TASK PROMPT
Print nothing but the lines below starting at the line that holds "(\*/\*.tsv.gz) | experimental (partial) |" and ending at the line that holds "## acknowledgements, licensing and references", including both, each exactly as written.
[[ RECORDED DATA open ]]
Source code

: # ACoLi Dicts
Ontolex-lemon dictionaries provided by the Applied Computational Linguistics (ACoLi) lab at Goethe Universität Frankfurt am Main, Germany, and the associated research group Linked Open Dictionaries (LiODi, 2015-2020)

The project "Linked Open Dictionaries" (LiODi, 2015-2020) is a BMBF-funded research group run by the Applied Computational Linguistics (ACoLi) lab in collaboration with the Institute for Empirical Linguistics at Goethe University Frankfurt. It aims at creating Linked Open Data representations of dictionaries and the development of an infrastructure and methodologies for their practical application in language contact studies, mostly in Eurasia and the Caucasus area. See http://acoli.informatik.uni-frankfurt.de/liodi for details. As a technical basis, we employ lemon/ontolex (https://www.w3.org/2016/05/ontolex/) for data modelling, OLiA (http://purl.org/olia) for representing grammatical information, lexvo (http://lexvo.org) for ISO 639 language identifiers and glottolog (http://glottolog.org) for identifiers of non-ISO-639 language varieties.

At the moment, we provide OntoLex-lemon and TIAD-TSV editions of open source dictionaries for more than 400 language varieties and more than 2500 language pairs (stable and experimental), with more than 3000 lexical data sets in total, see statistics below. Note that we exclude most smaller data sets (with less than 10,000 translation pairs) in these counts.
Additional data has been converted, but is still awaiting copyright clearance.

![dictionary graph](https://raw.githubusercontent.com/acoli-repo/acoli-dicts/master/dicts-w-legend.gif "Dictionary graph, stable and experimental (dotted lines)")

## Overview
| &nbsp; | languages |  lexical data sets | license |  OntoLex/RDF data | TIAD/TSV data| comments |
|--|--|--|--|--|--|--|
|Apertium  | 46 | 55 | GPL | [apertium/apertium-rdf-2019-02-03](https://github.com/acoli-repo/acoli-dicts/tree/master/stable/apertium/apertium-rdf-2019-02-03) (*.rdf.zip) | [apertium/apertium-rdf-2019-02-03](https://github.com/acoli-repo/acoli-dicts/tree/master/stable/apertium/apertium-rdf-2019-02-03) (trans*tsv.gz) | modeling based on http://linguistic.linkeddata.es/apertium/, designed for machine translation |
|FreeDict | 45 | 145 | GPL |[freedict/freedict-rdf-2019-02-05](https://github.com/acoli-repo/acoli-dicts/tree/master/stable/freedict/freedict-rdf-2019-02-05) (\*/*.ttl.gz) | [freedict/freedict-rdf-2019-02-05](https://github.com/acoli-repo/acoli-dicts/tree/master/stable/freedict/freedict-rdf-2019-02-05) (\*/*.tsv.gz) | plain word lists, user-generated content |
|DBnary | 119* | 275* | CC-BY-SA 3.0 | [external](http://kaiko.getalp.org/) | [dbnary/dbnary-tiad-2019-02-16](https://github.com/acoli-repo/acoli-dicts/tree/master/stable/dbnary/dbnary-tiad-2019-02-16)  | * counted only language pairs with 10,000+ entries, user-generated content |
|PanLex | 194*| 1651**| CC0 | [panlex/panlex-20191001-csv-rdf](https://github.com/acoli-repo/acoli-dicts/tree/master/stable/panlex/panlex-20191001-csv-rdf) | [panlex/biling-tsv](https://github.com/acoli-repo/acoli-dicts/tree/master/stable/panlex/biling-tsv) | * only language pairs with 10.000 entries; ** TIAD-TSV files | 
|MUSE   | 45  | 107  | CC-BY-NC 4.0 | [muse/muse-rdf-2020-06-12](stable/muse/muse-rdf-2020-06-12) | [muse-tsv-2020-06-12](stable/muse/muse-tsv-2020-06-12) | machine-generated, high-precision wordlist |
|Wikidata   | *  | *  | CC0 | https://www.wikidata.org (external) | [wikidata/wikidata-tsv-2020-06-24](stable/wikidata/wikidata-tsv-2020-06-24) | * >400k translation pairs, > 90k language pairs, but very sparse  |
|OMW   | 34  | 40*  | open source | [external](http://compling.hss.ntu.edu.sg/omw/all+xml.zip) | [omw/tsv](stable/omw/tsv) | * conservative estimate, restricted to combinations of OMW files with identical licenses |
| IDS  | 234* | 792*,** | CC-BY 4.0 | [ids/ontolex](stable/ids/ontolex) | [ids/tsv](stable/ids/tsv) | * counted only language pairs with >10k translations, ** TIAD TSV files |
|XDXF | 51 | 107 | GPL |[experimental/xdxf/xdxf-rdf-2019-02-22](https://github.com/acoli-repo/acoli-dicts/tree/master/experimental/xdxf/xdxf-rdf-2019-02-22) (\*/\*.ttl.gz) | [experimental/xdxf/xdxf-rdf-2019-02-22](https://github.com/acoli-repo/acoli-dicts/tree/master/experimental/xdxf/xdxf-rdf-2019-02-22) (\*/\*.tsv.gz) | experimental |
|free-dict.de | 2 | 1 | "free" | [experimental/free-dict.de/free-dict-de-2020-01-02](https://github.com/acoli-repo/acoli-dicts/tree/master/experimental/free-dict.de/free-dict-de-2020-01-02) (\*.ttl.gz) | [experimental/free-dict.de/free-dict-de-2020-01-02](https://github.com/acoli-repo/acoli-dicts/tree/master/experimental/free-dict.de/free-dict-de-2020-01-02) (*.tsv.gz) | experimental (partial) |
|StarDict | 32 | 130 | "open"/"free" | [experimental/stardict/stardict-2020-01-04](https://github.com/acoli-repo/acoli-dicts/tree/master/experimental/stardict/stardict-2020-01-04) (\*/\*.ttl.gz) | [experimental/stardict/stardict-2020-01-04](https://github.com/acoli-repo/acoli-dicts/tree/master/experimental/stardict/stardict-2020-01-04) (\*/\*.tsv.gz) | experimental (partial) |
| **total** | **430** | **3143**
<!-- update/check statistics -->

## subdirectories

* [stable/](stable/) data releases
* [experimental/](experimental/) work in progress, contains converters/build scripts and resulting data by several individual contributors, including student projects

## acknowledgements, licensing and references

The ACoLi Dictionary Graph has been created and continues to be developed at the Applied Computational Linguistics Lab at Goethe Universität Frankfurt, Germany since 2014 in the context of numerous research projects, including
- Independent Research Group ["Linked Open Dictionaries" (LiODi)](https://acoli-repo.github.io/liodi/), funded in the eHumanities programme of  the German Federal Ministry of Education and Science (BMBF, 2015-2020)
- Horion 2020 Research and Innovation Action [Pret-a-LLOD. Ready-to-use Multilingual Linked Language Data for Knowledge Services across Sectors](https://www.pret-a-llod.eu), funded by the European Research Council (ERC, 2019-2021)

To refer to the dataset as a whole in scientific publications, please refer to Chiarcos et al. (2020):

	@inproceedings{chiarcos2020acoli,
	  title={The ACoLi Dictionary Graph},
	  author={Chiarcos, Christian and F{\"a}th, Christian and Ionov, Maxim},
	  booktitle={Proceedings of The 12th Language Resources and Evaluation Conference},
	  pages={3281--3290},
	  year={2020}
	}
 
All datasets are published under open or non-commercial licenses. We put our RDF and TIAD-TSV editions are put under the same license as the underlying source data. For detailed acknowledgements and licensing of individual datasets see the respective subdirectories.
[[ RECORDED DATA closed ]]
ANSWER TO THIS TASK
|StarDict | 32 | 130 | "open"/"free" | [experimental/stardict/stardict-2020-01-04](https://github.com/acoli-repo/acoli-dicts/tree/master/experimental/stardict/stardict-2020-01-04) (\*/\*.ttl.gz) | [experimental/stardict/stardict-2020-01-04](https://github.com/acoli-repo/acoli-dicts/tree/master/experimental/stardict/stardict-2020-01-04) (\*/\*.tsv.gz) | experimental (partial) |
| **total** | **430** | **3143**
<!-- update/check statistics -->

## subdirectories

* [stable/](stable/) data releases
* [experimental/](experimental/) work in progress, contains converters/build scripts and resulting data by several individual contributors, including student projects

## acknowledgements, licensing and references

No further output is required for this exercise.